━━━━━ Given data
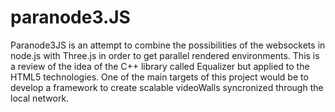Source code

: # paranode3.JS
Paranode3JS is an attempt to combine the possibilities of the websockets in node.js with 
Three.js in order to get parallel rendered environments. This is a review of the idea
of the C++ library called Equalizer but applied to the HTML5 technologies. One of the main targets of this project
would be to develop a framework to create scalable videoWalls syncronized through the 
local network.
━━━━━━━━━━
━━━━━ Given data
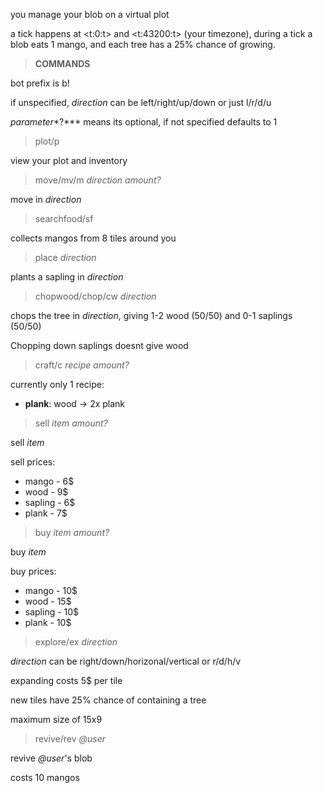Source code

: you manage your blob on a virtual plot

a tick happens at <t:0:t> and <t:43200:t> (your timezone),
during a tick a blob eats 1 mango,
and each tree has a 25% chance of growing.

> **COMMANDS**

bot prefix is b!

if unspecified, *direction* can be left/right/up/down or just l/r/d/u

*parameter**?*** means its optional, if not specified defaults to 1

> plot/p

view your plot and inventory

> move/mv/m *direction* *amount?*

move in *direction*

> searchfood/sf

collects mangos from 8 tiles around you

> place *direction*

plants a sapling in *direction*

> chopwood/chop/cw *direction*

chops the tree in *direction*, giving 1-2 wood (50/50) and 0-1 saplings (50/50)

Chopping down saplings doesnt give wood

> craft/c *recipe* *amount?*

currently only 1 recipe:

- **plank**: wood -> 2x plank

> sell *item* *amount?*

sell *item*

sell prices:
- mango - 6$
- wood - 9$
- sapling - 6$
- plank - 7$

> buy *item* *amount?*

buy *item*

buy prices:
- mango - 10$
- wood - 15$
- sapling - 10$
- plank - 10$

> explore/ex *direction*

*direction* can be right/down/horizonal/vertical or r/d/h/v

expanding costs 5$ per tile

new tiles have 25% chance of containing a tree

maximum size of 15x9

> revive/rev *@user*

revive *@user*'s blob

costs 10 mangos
━━━━━━━━━━
━━━━━ Given data
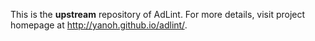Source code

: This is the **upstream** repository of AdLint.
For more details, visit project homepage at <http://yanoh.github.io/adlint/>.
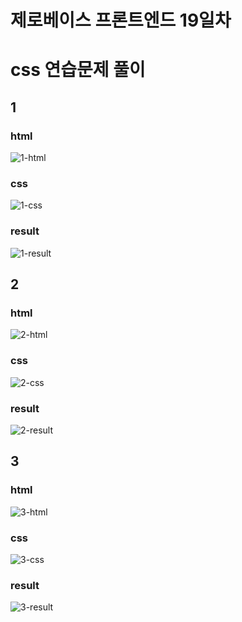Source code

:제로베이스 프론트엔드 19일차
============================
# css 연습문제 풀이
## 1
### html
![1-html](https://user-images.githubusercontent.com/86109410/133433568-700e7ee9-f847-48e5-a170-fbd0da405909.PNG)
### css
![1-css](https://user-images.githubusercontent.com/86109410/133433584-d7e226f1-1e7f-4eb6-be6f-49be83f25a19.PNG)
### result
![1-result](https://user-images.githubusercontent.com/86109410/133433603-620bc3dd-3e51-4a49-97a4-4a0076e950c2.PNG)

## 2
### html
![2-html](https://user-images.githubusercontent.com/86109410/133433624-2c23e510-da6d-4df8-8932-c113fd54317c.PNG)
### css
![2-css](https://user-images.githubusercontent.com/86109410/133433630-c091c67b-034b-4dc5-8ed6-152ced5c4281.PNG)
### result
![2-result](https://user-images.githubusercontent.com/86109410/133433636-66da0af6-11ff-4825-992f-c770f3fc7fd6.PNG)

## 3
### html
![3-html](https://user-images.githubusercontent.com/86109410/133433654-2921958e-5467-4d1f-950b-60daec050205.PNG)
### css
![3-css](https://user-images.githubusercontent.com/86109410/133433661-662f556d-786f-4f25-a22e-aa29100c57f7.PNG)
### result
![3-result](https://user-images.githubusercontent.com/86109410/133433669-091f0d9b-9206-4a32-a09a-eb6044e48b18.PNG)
━━━━━━━━━━
Problem description
Report every line from the listing above where the string "amount" can be found.

Solution to the problem
> move/mv/m *direction* *amount?*
> craft/c *recipe* *amount?*
> sell *item* *amount?*
> buy *item* *amount?*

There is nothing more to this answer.